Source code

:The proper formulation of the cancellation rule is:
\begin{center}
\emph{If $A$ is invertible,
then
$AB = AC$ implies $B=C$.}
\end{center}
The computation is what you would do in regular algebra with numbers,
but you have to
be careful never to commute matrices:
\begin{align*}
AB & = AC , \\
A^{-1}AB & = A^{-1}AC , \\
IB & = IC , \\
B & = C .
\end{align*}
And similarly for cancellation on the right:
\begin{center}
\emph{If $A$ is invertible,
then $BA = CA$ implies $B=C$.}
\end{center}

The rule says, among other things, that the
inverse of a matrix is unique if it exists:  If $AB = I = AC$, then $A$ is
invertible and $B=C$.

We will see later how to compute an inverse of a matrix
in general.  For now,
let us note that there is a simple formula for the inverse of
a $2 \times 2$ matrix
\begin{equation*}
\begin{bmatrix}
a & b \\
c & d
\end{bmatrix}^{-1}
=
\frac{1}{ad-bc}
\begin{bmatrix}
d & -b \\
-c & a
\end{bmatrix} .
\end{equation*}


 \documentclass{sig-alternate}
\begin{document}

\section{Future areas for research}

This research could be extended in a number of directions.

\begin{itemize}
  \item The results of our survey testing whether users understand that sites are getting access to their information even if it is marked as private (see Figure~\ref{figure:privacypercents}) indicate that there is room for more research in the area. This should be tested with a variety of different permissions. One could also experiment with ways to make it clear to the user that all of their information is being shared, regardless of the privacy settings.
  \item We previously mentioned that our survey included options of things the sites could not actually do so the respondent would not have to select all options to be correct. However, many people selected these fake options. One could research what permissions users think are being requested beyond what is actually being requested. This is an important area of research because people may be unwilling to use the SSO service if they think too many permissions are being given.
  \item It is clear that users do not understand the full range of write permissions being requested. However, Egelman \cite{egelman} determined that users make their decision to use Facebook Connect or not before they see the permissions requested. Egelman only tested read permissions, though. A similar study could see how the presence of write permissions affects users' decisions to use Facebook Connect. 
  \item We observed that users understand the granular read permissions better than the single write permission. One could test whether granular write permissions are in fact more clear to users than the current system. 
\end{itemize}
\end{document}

+ + + + + + +

• _What this task involves_: Please output the full listing, keeping every character the same.

• _Result for this task_:
Source code

:The proper formulation of the cancellation rule is:
\begin{center}
\emph{If $A$ is invertible,
then
$AB = AC$ implies $B=C$.}
\end{center}
The computation is what you would do in regular algebra with numbers,
but you have to
be careful never to commute matrices:
\begin{align*}
AB & = AC , \\
A^{-1}AB & = A^{-1}AC , \\
IB & = IC , \\
B & = C .
\end{align*}
And similarly for cancellation on the right:
\begin{center}
\emph{If $A$ is invertible,
then $BA = CA$ implies $B=C$.}
\end{center}

The rule says, among other things, that the
inverse of a matrix is unique if it exists:  If $AB = I = AC$, then $A$ is
invertible and $B=C$.

We will see later how to compute an inverse of a matrix
in general.  For now,
let us note that there is a simple formula for the inverse of
a $2 \times 2$ matrix
\begin{equation*}
\begin{bmatrix}
a & b \\
c & d
\end{bmatrix}^{-1}
=
\frac{1}{ad-bc}
\begin{bmatrix}
d & -b \\
-c & a
\end{bmatrix} .
\end{equation*}


 \documentclass{sig-alternate}
\begin{document}

\section{Future areas for research}

This research could be extended in a number of directions.

\begin{itemize}
  \item The results of our survey testing whether users understand that sites are getting access to their information even if it is marked as private (see Figure~\ref{figure:privacypercents}) indicate that there is room for more research in the area. This should be tested with a variety of different permissions. One could also experiment with ways to make it clear to the user that all of their information is being shared, regardless of the privacy settings.
  \item We previously mentioned that our survey included options of things the sites could not actually do so the respondent would not have to select all options to be correct. However, many people selected these fake options. One could research what permissions users think are being requested beyond what is actually being requested. This is an important area of research because people may be unwilling to use the SSO service if they think too many permissions are being given.
  \item It is clear that users do not understand the full range of write permissions being requested. However, Egelman \cite{egelman} determined that users make their decision to use Facebook Connect or not before they see the permissions requested. Egelman only tested read permissions, though. A similar study could see how the presence of write permissions affects users' decisions to use Facebook Connect. 
  \item We observed that users understand the granular read permissions better than the single write permission. One could test whether granular write permissions are in fact more clear to users than the current system. 
\end{itemize}
\end{document}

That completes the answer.